Making multiplayer more reliable

Darren Tsung
Software Engineer, Infrastructure @ Figma

Being browser-first is more than a feature, it's a responsibility. Our platform team spends a lot of time focusing on how to make Figma just work for the people that depend on it.

Over the last year, we’ve created a write-ahead log that makes our system more reliable than before. 95% of edits to a Figma file get saved within 600ms, which means that as the teams that use Figma scale, their work can scale with them. We wanted to share exactly how we got to that sort of reliability, but before we get started, we’ll need to provide some context on how exactly Figma’s multiplayer editing works.

How multiplayer works

Real-time multiplayer editing and collaboration is one of Figma’s key features, and we’ve written about how it works on the blog before. In this post, we’ll dive into what multiplayer infrastructure looked like before we added the write-ahead log and underscore the changes we’ve made since then.

When you open a Figma file in your browser, the client establishes a websocket connection to our servers—a service we call multiplayer. This service synchronizes the state of the file across multiple clients by receiving and broadcasting updates to all connected clients. Multiplayer is authoritative and handles validation, ordering, and conflict resolution. In order to keep things as fast as possible, multiplayer holds the state of the file in-memory and updates it as changes come in.

Because keeping state in-memory is volatile, multiplayer periodically writes the state of the file to storage every 30 to 60 seconds in a process we call “checkpointing.” To create a checkpoint, the entire file is encoded into a binary format, compressed, and uploaded to S3. This system is simple, easy to understand, and is fundamental to how some of our product features work.

But a checkpoint-centric system has a number of downsides. Since checkpoints were created only every ~60 seconds, we could lose up to 60 seconds of work on the server-side if multiplayer crashes. And while the probability of failure in this system is low, we want to continue improving our reliability so that even when issues happen they’re completely transparent to the user.

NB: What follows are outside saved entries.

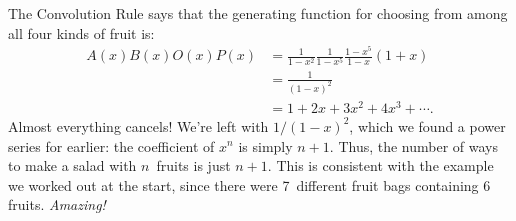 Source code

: The Convolution Rule says that the generating function for choosing
from among all four kinds of fruit is:
%
\begin{align*}
A(x) B(x) O(x) P(x)
    & = \frac{1}{1-x^2} \frac{1}{1-x^5} \frac{1-x^5}{1-x} (1 + x) \\
    & = \frac{1}{(1-x)^2} \\
    & = 1 + 2x + 3x^2 + 4 x^3 + \cdots.
\end{align*}
%
Almost everything cancels!  We're left with $1 / (1-x)^2$, which we
found a power series for earlier: the coefficient of $x^n$ is simply
$n+1$.  Thus, the number of ways to make a salad with $n$~fruits is
just $n+1$.  This is consistent with the example we worked out at the
start, since there were 7~different fruit bags containing 6 fruits.
\emph{Amazing!}
\begin{problems}
\practiceproblems
{}

\homeworkproblems
{}



\examproblems
{}

\end{problems}

\endinput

We wanted to reduce our reliance on checkpoints for internal reasons as well. A checkpoint-centric system causes large spikes in checkpoint load when multiplayer is re-deployed. Before a file can be closed, it first needs to ensure that all changes are saved to a checkpoint. During normal operation, files are opened and closed at a regular rate, checkpoints are made periodically, and the rate of checkpoints across all files averages out to a steady rate. However, when multiplayer is re-deployed, all files that are held in memory are closed, which causes a surge in checkpoints and subsequently increased load on the database.

Introducing the journal

In order to address those issues and improve the state of the system, we decided to add a transaction log. The transaction log acts as a journal of changes made to the file, and it is core to our approach. At a high level, the journal is a durable datastore that is asynchronously written to as multiplayer accepts incoming changes. Each change is assigned a sequence number, which is an incrementing integer associated with the file. Every checkpoint is written with the current sequence number as well.

Here’s how that works in practice:

Let's say multiplayer crashes. On next load, the latest checkpoint is read as usual, and is 60 seconds out of date. But after the checkpoint is loaded, multiplayer queries for all entries that are newer (i.e. have a higher sequence number) than the checkpoint. With these entries, multiplayer is able to recover to the latest state of the file. As long as data is written to the journal quickly, data loss in rare failure conditions stays minimal. (Our goal was <1s of data loss.)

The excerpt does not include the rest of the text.